*Activity*
This task calls for copying each line below that contains "block".

*Saved data entries*
--------

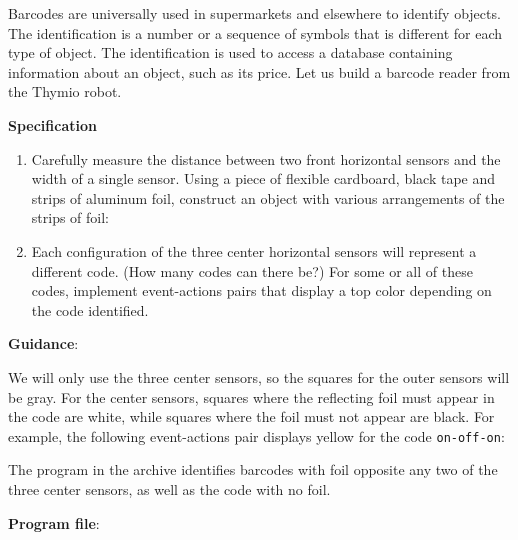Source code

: \label{ch.barcode}

Barcodes are universally used in supermarkets and elsewhere to identify
objects. The identification is a number or a sequence of symbols that is
different for each type of object. The identification is used to access
a database containing information about an object, such as its price.
Let us build a barcode reader from the Thymio robot.

\textbf{Specification}

\begin{enumerate}
\item Carefully measure the distance between two front horizontal
sensors and the width of a single sensor.
Using a piece of flexible cardboard, black tape and strips of aluminum
foil, construct an object with various arrangements of the strips of foil:

\begin{center}
\end{center}

\item Each configuration of the three center horizontal sensors will
represent a different code. (How many codes can there be?) For some or
all of these codes, implement event-actions pairs that display a top
color depending on the code identified.

\end{enumerate}

\textbf{Guidance}:

We will only use the three center sensors, so the squares for the
outer sensors will be gray. For the center sensors, squares where the
reflecting foil must appear in the code are white, while squares where
the foil must not appear are black. For example, the following
event-actions pair displays yellow for the code \texttt{on-off-on}:


The program in the archive identifies barcodes with foil opposite any
two of the three center sensors, as well as the code with no foil.

{\raggedleft \hfill \textbf{Program file}: }
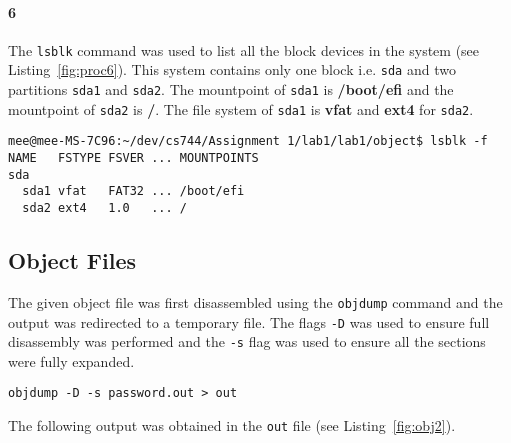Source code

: \documentclass[final,5p,times,authoryear]{elsarticle}
\begin{document}
\paragraph{\bf 6}
The {\tt lsblk} command was used to list all the block devices in the system (see Listing~\ref{fig:proc6}).
This system contains only one block i.e. {\tt sda} and two partitions {\tt sda1} and {\tt sda2}. 
The mountpoint of {\tt sda1} is {\bf /boot/efi} and the mountpoint of {\tt sda2} is {\bf /}.
The file system of {\tt sda1} is {\bf vfat} and {\bf ext4} for {\tt sda2}.

\begin{lstlisting}[captionpos=b, caption={Snippet showing list of open files for {\tt openfiles}.},label={fig:proc6},style=codeBash]
mee@mee-MS-7C96:~/dev/cs744/Assignment 1/lab1/lab1/object$ lsblk -f
NAME   FSTYPE FSVER ... MOUNTPOINTS
sda                                                                           
  sda1 vfat   FAT32 ... /boot/efi
  sda2 ext4   1.0   ... /
\end{lstlisting}

\pagebreak

\subsection{Object Files}

The given object file was first disassembled using the {\tt objdump} command and the output was redirected to a temporary file.
The flags {\tt -D} was used to ensure full disassembly was performed and the {\tt -s} flag was used to ensure all the sections were fully expanded.

\begin{lstlisting}[captionpos=b, caption={Snippet showing the command used to dump the given object file.},label={fig:obj1},style=codeBash]
objdump -D -s password.out > out
\end{lstlisting}

The following output was obtained in the {\tt out} file (see Listing~\ref{fig:obj2}).
\end{document}

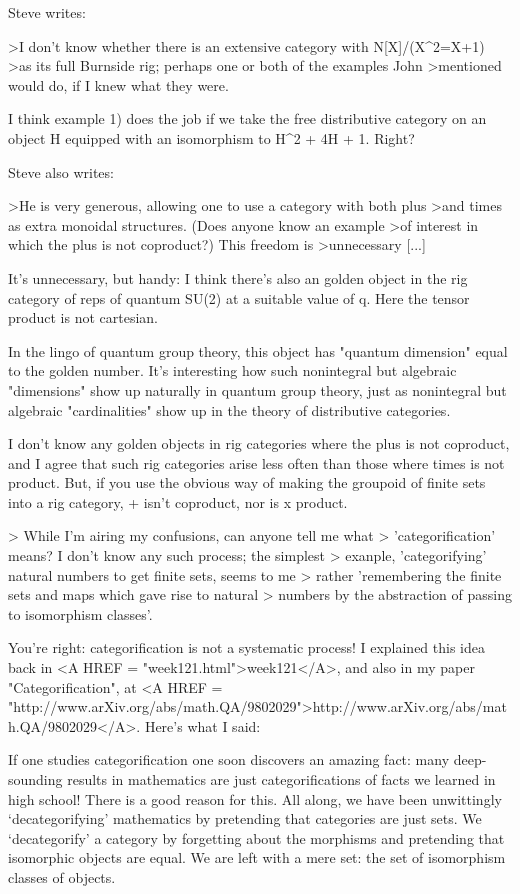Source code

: Steve writes:

>I don't know whether there is an extensive category with N[X]/(X^2=X+1) 
>as its full Burnside rig; perhaps one or both of the examples John 
>mentioned would do, if I knew what they were.

I think example 1) does the job if we take the free distributive
category on an object H equipped with an isomorphism to H^2 + 4H + 1.
Right?

Steve also writes:

>He is very generous, allowing one to use a category with both plus 
>and times as extra monoidal structures.  (Does anyone know an example 
>of interest in which the plus is not coproduct?)  This freedom is 
>unnecessary [...]

It's unnecessary, but handy: I think there's also an golden object in 
the rig category of reps of quantum SU(2) at a suitable value of q.  
Here the tensor product is not cartesian.  

In the lingo of quantum group theory, this object has "quantum dimension"
equal to the golden number.  It's interesting how such nonintegral but 
algebraic "dimensions" show up naturally in quantum group theory, 
just as nonintegral but algebraic "cardinalities" show up in the theory 
of distributive categories.  

I don't know any golden objects in rig categories where the plus is
not coproduct, and I agree that such rig categories arise less often
than those where times is not product.  But, if you use the obvious 
way of making the groupoid of finite sets into a rig category, + isn't 
coproduct, nor is x product.  

> While I'm airing my confusions, can anyone tell me what
> 'categorification' means? I don't know any such process; the simplest
> exanple, 'categorifying' natural numbers to get finite sets, seems to me
> rather 'remembering the finite sets and maps which gave rise to natural
> numbers by the abstraction of passing to isomorphism classes'.

You're right: categorification is not a systematic process!  
I explained this idea back in <A HREF = "week121.html">week121</A>, and also in my paper
"Categorification", at <A HREF = "http://www.arXiv.org/abs/math.QA/9802029">http://www.arXiv.org/abs/math.QA/9802029</A>.  
Here's what I said:

 If one studies categorification one soon discovers an amazing fact: many
 deep-sounding results in mathematics are just categorifications of facts
 we learned in high school!  There is a good reason for this.  All along,
 we have been unwittingly `decategorifying' mathematics by pretending
 that categories are just sets.  We `decategorify' a category by
 forgetting about the morphisms and pretending that isomorphic objects
 are equal.  We are left with a mere set: the set of isomorphism classes
 of objects. 

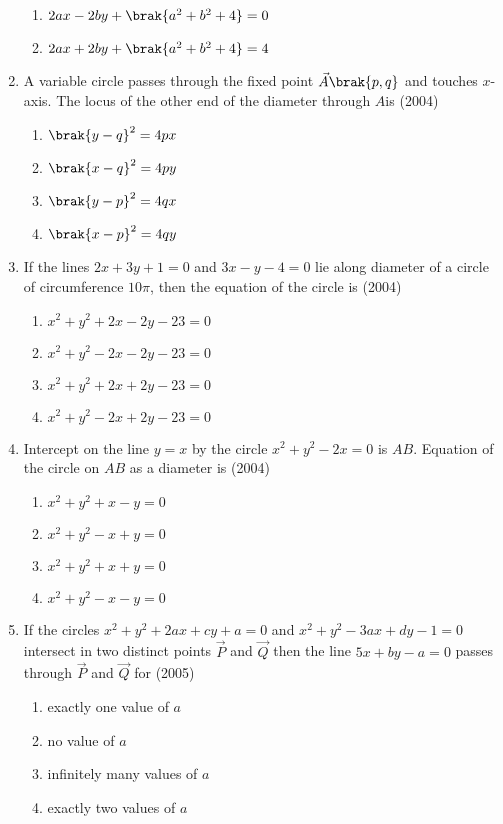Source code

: \begin{enumerate}
\begin{enumerate}
\item $2ax-2by+\brak{a^2+b^2+4}=0$
\item $2ax+2by+\brak{a^2+b^2+4}=4$
\end{enumerate}
\item A variable circle passes through the fixed point $\vec{A}\brak{p,q}$ and touches $x$-axis. The locus of the other end of the diameter through $A$is
\hfill{(2004)}
\begin{multicols}{2}
\begin{enumerate}
\item $\brak{y-q}^2=4px$
\item $\brak{x-q}^2=4py$ 
\item $\brak{y-p}^2=4qx$
\item $\brak{x-p}^2=4qy$
\end{enumerate}
\end{multicols}
\item If the lines $2x+3y+1=0$ and $3x-y-4=0$ lie along diameter of a circle of circumference $10\pi$, then the equation of the circle is 
\hfill{(2004)}
\begin{enumerate}
\item $x^2+y^2+2x-2y-23=0$
\item $x^2+y^2-2x-2y-23=0$
\item $x^2+y^2+2x+2y-23=0$
\item $x^2+y^2-2x+2y-23=0$
\end{enumerate}
\item Intercept on the line $y=x$ by the circle $x^2+y^2-2x=0$ is $AB$. Equation of the circle on $AB$ as a diameter is 
\hfill{(2004)}
\begin{enumerate}
\item $x^2+y^2+x-y=0$
\item $x^2+y^2-x+y=0$
\item $x^2+y^2+x+y=0$
\item $x^2+y^2-x-y=0$
\end{enumerate}
\item If the circles $x^2+y^2+2ax+cy+a=0$ and $x^2+y^2-3ax+dy-1=0$ intersect in two distinct points $\vec{P}$ and $\vec{Q}$ then the line $5x+by-a=0$ passes through $\vec{P}$ and $\vec{Q}$ for
\hfill{(2005)}
\begin{enumerate}
\item exactly one value of $a$
\item no value of $a$
\item infinitely many values of $a$
\item exactly two values of $a$

\end{enumerate}
\end{enumerate}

--------

*Output for this task*
The {\tt lsblk} command was used to list all the block devices in the system (see Listing~\ref{fig:proc6}).
This system contains only one block i.e. {\tt sda} and two partitions {\tt sda1} and {\tt sda2}. 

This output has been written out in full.